How do the protectionists in Turkey act against civil society initiatives and services?

Fethullah Gülen

The protectionist groups are apprehensive that they might lose their direct control over power and their collective vested interests within the system, so they direct their aggression at the Gülen Movement at least partly in order to repair this loss in the eyes of the general public and their supporters. They do this to show that they are still the masters and owners of all in Turkey. They believe it is their prerogative to think and act in this way. They therefore do not respect and recognize anyone else who is successful and influential in the public space, or who affects mentalities and attitudes in Turkey and guides people.

The protectionist groups have a common interest in keeping the system closed as far as possible. They react predictably to hold on to their established position within that system by resisting alternative initiatives and projects. Benefitting from the legal vagueness and the cohorts they have developed and installed within the judiciary and military, they counter-mobilize against civil society and the consolidation of constitutional and participative democracy. They see freedoms, rights and alternative ideas that arise from civil society outside their cliques and clubs as excessive, unnecessary, and a threat to the System. Under the guise of safeguarding secularism and the System, they have always sought to reduce everything produced in civil society to political in-fighting, threats or manipulation.

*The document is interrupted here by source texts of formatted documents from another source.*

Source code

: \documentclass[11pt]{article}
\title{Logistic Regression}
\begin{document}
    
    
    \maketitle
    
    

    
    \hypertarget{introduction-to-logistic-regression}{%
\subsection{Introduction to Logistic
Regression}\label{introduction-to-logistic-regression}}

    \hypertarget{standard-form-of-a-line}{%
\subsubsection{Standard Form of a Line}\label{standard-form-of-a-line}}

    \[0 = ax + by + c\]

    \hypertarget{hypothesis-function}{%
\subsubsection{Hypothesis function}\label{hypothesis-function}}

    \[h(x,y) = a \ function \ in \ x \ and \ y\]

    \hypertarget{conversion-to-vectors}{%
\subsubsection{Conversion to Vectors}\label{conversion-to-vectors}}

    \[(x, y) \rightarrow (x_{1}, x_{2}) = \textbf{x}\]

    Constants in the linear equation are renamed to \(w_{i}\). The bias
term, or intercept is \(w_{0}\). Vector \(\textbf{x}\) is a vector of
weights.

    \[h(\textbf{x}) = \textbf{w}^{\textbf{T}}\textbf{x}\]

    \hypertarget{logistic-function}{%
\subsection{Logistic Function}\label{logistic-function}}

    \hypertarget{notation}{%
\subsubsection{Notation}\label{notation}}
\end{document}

As a result, when mutual recognition and respect breaks down, their aggressive feelings gain prominence and are redirected onto their “adversary.” The protectionist groups, which are in decline within the political system and which have lost the esteem of the overwhelming majority of the masses they despise, showed clearly in the presidential election in 2007 and the related discussions and in the process of making constitutional reform or amendments that they have a common interest in keeping the system closed as far as possible. They react predictably to hold on to their established position within that system by resisting the intended outcome. They counter-mobilize against civil society – in this case, against the Gülen Movement. Wherever it is possible for them to do so, they impose selective and exclusionary restrictions on the criteria for social movement ventures and services.

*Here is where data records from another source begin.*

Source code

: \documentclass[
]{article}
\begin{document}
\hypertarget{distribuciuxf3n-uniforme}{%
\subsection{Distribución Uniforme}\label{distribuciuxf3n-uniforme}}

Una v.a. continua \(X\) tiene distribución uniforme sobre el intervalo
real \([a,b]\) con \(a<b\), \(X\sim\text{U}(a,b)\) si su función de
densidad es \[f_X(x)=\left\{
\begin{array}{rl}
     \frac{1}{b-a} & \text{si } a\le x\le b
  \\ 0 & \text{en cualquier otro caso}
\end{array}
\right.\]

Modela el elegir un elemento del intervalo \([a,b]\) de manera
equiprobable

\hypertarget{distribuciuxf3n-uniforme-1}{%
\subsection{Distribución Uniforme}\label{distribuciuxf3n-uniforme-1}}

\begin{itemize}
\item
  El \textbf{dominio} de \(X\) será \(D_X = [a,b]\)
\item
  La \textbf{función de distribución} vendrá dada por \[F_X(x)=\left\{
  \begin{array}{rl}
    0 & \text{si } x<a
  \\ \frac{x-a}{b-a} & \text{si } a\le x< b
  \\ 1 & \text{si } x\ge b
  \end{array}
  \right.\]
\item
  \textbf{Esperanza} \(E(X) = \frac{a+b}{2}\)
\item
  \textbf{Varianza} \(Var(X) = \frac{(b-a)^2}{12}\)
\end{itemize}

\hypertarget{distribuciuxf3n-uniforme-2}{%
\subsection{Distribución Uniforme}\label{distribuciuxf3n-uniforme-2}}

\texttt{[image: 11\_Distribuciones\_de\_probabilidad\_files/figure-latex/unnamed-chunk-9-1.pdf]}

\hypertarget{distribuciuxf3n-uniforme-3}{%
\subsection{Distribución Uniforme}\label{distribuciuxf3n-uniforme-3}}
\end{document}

Examples of the selective and exclusionary restrictions they imposed include the imposition of co-ed schooling even in the private school system; blocking access to certain departments in higher education for vocational school graduates, especially those from Imam Hatip (religious training) schools; banning qualified women who wear a headscarf from state and public institutions and public space; blacklisting and boycotting private companies run by business people from the faith communities; blacklisting certain newspapers and reporters; and dismissals of military and judicial personnel who do not appear to support the protectionist ideology and protect its adherents from legal action against.